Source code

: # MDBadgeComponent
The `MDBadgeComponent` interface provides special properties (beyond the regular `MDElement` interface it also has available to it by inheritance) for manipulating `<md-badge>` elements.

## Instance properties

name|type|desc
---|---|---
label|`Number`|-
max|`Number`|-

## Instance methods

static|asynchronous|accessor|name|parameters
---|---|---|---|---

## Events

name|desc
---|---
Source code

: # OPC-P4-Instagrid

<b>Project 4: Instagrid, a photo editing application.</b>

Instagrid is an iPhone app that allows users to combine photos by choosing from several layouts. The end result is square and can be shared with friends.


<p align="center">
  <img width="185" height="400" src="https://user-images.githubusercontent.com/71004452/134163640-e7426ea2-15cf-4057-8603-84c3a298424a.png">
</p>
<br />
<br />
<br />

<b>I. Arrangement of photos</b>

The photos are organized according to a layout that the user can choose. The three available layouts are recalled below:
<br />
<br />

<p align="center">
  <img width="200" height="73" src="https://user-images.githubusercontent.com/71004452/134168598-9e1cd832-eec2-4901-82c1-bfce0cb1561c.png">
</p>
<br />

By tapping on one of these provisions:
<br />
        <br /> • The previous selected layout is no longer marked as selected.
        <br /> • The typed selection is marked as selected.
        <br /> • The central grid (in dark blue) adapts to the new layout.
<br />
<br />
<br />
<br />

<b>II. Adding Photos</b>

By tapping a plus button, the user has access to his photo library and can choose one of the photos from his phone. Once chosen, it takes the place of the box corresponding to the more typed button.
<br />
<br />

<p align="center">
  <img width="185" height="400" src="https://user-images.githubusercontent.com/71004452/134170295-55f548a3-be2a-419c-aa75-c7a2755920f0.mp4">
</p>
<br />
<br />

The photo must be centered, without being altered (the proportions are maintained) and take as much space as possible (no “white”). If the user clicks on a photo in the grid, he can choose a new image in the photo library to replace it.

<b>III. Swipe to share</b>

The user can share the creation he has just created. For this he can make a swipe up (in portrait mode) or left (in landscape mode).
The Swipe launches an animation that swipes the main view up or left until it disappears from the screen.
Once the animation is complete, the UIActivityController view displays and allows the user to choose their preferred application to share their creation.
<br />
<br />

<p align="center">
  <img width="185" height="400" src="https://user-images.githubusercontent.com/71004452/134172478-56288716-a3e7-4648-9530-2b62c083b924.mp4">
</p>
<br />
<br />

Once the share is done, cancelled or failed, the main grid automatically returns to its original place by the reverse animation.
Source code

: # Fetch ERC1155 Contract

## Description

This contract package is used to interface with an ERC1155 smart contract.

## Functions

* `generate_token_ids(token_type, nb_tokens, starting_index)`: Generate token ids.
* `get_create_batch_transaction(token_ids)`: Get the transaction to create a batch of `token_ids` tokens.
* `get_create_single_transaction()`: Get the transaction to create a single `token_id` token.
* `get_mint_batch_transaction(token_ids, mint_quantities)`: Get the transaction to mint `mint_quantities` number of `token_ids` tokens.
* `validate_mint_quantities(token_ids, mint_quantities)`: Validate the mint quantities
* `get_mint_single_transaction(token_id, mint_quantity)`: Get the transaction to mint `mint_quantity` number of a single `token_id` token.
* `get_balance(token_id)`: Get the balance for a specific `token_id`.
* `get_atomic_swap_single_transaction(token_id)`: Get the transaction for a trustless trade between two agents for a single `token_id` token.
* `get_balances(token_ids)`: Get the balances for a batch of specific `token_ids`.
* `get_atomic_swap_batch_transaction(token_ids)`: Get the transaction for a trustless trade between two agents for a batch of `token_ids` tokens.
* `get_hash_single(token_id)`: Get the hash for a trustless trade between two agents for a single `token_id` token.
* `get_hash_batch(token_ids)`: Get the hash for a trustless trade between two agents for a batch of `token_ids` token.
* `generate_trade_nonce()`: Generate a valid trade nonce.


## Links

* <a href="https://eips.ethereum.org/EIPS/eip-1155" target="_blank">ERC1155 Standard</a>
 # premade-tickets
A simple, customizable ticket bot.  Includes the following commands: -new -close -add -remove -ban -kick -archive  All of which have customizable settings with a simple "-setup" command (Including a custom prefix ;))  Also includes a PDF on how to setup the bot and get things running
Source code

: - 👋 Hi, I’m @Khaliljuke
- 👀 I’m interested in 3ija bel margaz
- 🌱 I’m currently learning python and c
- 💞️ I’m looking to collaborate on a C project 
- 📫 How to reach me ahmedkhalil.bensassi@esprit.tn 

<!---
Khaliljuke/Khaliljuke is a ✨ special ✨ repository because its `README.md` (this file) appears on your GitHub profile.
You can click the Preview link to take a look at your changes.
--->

****************************************

### TO DO
Find "- 💞️ I’m looking" in the records above. Repeat its line and every later line exactly, through the last one.

### SOLUTION TO THE PROBLEM
- 💞️ I’m looking to collaborate on a C project 
- 📫 How to reach me ahmedkhalil.bensassi@esprit.tn 

<!---
Khaliljuke/Khaliljuke is a ✨ special ✨ repository because its `README.md` (this file) appears on your GitHub profile.
You can click the Preview link to take a look at your changes.
--->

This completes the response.